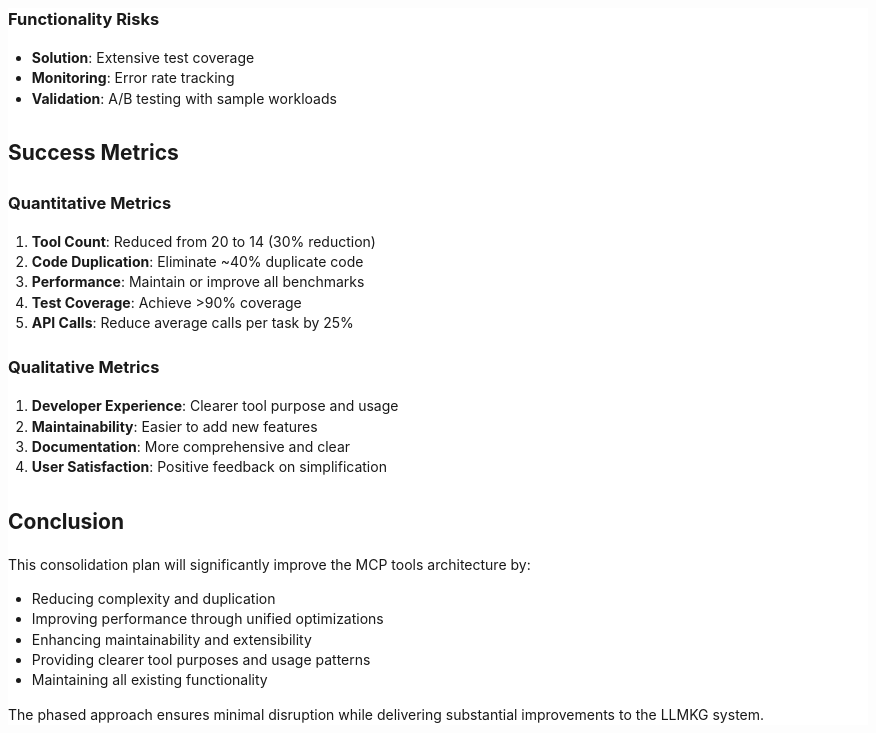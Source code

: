 ### Functionality Risks
- **Solution**: Extensive test coverage
- **Monitoring**: Error rate tracking
- **Validation**: A/B testing with sample workloads

## Success Metrics

### Quantitative Metrics
1. **Tool Count**: Reduced from 20 to 14 (30% reduction)
2. **Code Duplication**: Eliminate ~40% duplicate code
3. **Performance**: Maintain or improve all benchmarks
4. **Test Coverage**: Achieve >90% coverage
5. **API Calls**: Reduce average calls per task by 25%

### Qualitative Metrics
1. **Developer Experience**: Clearer tool purpose and usage
2. **Maintainability**: Easier to add new features
3. **Documentation**: More comprehensive and clear
4. **User Satisfaction**: Positive feedback on simplification

## Conclusion

This consolidation plan will significantly improve the MCP tools architecture by:
- Reducing complexity and duplication
- Improving performance through unified optimizations
- Enhancing maintainability and extensibility
- Providing clearer tool purposes and usage patterns
- Maintaining all existing functionality

The phased approach ensures minimal disruption while delivering substantial improvements to the LLMKG system.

• [ASSIGNED TASK] Apart from the pictures, every line above must be printed exactly.

• [YOUR RESPONSE]
Source code

: ### Functionality Risks
- **Solution**: Extensive test coverage
- **Monitoring**: Error rate tracking
- **Validation**: A/B testing with sample workloads

## Success Metrics

### Quantitative Metrics
1. **Tool Count**: Reduced from 20 to 14 (30% reduction)
2. **Code Duplication**: Eliminate ~40% duplicate code
3. **Performance**: Maintain or improve all benchmarks
4. **Test Coverage**: Achieve >90% coverage
5. **API Calls**: Reduce average calls per task by 25%

### Qualitative Metrics
1. **Developer Experience**: Clearer tool purpose and usage
2. **Maintainability**: Easier to add new features
3. **Documentation**: More comprehensive and clear
4. **User Satisfaction**: Positive feedback on simplification

## Conclusion

This consolidation plan will significantly improve the MCP tools architecture by:
- Reducing complexity and duplication
- Improving performance through unified optimizations
- Enhancing maintainability and extensibility
- Providing clearer tool purposes and usage patterns
- Maintaining all existing functionality

The phased approach ensures minimal disruption while delivering substantial improvements to the LLMKG system.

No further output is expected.